Records shown:
Start of Block

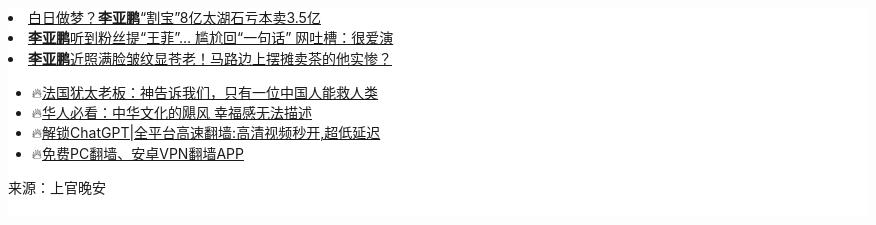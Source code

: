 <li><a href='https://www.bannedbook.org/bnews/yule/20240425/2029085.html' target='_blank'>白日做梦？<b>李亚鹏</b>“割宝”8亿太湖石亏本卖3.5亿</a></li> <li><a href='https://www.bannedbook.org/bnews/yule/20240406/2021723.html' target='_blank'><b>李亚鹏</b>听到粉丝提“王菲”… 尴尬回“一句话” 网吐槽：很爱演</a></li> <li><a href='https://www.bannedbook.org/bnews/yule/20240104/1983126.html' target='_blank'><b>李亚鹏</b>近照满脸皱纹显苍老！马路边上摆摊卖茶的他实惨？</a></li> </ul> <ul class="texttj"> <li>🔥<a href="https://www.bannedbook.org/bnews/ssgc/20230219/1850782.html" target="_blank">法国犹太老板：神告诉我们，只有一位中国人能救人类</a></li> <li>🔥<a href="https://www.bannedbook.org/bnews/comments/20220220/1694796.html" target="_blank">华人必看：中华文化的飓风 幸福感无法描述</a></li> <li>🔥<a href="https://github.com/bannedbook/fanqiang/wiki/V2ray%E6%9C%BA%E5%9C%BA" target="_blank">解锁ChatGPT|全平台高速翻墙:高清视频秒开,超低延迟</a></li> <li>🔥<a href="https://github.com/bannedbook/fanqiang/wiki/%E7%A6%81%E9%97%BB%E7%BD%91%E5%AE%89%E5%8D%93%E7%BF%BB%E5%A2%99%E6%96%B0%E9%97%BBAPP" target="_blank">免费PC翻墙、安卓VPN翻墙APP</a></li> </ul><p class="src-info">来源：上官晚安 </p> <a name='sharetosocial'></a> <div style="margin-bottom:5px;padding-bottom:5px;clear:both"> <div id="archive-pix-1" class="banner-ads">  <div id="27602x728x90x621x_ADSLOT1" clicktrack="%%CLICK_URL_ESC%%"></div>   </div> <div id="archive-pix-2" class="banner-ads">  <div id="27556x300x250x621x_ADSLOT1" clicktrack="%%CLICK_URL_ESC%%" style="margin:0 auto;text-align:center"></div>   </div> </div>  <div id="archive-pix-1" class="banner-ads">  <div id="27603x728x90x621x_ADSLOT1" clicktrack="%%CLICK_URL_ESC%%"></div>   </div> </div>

End of Block
Start of Block

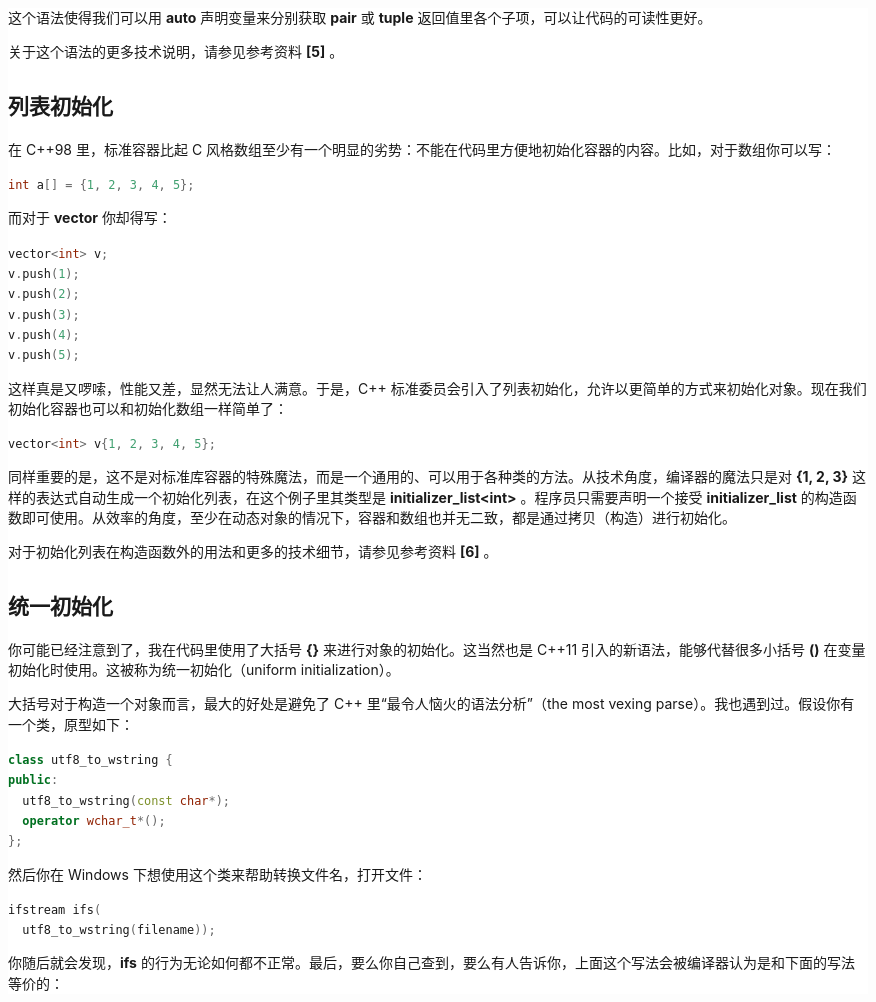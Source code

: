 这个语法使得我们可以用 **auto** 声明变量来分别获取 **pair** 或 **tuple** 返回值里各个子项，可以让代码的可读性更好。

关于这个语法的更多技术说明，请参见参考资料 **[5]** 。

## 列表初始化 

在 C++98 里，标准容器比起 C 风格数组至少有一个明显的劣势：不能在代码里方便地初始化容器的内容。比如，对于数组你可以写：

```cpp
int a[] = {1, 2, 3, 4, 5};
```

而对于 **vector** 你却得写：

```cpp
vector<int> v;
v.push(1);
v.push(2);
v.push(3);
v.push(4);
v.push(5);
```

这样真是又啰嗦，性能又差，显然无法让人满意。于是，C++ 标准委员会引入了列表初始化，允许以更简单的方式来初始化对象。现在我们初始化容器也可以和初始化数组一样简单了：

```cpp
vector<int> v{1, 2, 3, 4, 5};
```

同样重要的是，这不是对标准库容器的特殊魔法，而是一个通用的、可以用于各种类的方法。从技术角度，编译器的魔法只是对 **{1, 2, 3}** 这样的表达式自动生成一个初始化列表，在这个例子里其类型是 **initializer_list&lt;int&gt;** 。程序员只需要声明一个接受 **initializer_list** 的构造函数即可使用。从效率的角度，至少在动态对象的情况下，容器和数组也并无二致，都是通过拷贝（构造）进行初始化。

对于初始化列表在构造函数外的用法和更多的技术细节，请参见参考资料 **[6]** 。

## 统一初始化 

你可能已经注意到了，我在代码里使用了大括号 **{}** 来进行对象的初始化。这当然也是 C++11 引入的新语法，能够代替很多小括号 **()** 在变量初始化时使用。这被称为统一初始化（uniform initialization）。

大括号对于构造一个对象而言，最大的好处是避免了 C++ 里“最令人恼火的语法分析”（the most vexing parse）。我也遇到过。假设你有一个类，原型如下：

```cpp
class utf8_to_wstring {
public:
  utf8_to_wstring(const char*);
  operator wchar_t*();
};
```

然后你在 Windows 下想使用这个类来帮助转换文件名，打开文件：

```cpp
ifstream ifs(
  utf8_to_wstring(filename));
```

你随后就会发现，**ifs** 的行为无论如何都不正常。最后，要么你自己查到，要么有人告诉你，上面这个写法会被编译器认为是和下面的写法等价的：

End of Block
Start of Block

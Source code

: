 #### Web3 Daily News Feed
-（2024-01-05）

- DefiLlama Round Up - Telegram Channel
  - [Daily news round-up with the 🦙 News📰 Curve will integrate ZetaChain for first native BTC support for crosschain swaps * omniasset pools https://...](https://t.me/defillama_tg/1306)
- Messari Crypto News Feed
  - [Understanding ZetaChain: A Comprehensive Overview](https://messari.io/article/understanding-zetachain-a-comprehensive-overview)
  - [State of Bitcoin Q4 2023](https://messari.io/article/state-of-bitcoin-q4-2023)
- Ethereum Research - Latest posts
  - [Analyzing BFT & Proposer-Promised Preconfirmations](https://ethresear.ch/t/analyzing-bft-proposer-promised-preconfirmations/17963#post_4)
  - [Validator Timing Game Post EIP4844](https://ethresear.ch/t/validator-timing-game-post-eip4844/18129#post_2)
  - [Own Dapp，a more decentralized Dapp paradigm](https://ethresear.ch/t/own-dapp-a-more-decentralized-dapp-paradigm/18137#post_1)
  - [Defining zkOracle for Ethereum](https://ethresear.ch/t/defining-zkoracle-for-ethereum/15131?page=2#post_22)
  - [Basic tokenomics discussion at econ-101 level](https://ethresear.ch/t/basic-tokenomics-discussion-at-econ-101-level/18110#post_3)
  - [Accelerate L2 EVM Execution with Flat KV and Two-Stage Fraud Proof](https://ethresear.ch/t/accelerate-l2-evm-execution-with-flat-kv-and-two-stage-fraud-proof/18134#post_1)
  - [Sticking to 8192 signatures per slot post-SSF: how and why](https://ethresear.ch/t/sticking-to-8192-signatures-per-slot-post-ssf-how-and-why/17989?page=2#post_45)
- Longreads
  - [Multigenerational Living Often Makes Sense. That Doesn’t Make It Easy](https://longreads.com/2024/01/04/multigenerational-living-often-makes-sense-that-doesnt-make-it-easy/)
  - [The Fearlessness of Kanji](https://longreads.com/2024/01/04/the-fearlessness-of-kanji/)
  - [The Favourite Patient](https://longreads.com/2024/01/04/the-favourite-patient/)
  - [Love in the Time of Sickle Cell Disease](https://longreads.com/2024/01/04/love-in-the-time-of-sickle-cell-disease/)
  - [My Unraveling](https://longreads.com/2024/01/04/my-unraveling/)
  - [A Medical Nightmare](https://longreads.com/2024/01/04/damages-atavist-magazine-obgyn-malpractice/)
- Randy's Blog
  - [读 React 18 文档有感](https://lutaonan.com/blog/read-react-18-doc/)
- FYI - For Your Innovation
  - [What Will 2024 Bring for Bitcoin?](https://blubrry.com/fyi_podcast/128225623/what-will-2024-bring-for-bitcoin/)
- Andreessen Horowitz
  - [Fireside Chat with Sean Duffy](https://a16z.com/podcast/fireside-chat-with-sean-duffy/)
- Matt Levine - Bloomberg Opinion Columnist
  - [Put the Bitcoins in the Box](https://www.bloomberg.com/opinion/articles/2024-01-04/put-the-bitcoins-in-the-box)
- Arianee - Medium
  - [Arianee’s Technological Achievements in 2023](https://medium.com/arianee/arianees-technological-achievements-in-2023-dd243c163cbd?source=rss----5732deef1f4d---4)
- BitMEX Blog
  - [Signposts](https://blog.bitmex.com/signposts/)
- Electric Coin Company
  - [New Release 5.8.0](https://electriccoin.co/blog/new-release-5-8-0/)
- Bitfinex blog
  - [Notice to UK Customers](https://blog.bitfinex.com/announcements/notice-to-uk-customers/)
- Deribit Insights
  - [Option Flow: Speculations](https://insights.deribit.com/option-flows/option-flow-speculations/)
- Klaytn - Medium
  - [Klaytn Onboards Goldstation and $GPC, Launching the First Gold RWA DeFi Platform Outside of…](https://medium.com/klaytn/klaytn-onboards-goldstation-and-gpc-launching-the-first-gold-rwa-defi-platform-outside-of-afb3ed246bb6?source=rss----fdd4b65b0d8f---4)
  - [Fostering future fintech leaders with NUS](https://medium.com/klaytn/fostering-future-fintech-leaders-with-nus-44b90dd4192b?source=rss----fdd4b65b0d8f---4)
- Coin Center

End of Block

What you need to do: From the listing above, the lines starting with the one that has "-（2024-01-05）" and running through the one that has "- Ethereum Research - Latest posts" should be copied exactly, ends included.

Expected answer:
-（2024-01-05）

- DefiLlama Round Up - Telegram Channel
  - [Daily news round-up with the 🦙 News📰 Curve will integrate ZetaChain for first native BTC support for crosschain swaps * omniasset pools https://...](https://t.me/defillama_tg/1306)
- Messari Crypto News Feed
  - [Understanding ZetaChain: A Comprehensive Overview](https://messari.io/article/understanding-zetachain-a-comprehensive-overview)
  - [State of Bitcoin Q4 2023](https://messari.io/article/state-of-bitcoin-q4-2023)
- Ethereum Research - Latest posts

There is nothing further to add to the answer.